The summer of 1988 burned a new fear into
the minds of many Americans. We watched amber waves of grain in
the nation's heartland turn brown and shriveled under the
rainless sky, while water levels dropped along the Mississippi
River and temporarily stranded thousands of barges. Wildfires in
the western states blazed through millions of forested acres and
shrouded majestic mountains in a veil of smoke. Across the nation, record heat and drought forced us to wonder: Is Earth's
climate changing before our very eyes?
One extreme summer in the United States can't answer that
question. Our picture of the climate develops slowly as we watch
scores of seasons pass.
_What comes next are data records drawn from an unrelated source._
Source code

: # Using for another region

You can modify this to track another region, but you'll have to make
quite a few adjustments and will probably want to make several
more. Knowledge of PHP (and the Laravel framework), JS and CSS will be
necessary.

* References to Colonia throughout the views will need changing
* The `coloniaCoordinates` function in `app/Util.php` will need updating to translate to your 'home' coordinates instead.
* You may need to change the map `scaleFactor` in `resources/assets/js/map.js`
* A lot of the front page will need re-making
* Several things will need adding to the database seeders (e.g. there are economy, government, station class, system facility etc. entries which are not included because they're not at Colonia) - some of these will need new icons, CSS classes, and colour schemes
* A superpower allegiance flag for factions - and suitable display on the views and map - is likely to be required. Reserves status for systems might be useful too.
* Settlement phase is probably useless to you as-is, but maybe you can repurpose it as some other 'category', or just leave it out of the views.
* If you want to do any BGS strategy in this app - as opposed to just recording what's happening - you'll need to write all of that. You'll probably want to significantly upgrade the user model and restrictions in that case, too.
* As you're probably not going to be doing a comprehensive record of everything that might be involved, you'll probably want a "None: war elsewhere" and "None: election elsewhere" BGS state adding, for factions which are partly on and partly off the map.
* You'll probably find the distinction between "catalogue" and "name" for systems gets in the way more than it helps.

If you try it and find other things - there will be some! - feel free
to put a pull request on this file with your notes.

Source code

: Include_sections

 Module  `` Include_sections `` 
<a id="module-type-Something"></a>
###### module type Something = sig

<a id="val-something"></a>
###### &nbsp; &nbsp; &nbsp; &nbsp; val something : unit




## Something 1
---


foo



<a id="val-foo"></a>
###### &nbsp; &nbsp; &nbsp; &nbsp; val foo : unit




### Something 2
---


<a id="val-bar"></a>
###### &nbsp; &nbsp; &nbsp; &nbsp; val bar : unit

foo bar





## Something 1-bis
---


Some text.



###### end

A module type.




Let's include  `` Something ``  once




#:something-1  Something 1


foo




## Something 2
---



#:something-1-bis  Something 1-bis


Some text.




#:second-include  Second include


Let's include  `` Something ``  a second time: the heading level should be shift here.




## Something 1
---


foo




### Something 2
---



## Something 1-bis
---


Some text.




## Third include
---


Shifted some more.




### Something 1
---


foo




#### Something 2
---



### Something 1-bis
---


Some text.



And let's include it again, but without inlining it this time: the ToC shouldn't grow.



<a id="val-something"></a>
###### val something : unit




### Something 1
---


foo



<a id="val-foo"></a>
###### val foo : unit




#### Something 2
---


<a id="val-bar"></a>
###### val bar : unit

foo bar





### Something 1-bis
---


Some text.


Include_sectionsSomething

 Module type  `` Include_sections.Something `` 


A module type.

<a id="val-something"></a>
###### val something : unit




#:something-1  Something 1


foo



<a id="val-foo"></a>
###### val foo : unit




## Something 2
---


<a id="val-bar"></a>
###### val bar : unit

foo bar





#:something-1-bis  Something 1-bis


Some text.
Some winters bring unusual warmth, some
springs are dryer than normal. Only by comparing measurements
taken over many years and decades, can we sense the shifting
patterns of climate.
Indeed, if we look at temperature records taken over the
last century, we find the Earth's surface has warmed a
significant amount over that period. But the meaning of the
warming remains unclear. Long before humans inhabited the
planet, Earth experienced major environmental changes. The
dinosaurs roamed a world much warmer than that of today. Our
Cro-Magnon ancestors huddled through an ice age that sent massive
glaciers spreading over North America and Europe. Such natural
shifts in climate have punctuated the different eras in Earth's
history, forcing animals and plants either to go extinct or to
adapt to new conditions.
Climate fluctuations are nothing new to the world. Even in
our own lives we experience a large degree of natural change in
the march of the seasons, which pass from warm to cold and back
again.
Yet we now face the prospect of a different kind of climate
change-- one substantially brought on by human actions. Our
industry, agriculture and daily living cause important gases such
as carbon dioxide to accumulate in the thin blanket of air
surrounding the planet. If we do not alter our course,
scientists predict, severe consequences may await us in the not-
too distant future.
To face such critical issues, we look at the science behind
the immensely complex system called climate-- an entity that ties
together the atmosphere, oceans, land surface and the living
kingdoms of plants and animals. If we want to measure climate to
predict its course, we must examine the relationships among these
various components, just as a doctor studies the interactions of
skeleton and muscles, heart and lungs.
The Light from Above
As we look at our Earth from space, we see a multi-colored
marble. Clouds and snow-coated lands create patches of cottony
white that interweave with the royal blue background of the
oceans. Breaks in the cloud cover reveal the continents, brown
hues with lighter splotches of color that indicate desert
regions.
The white areas make Earth a bright planet. About 30
percent of the sun's radiation reaching our world gets reflected
immediately back into space. We notice the reflected light when
we travel by airplane over a painfully bright field of cloud tops
or when we walk over a snowy landscape on a sunny day.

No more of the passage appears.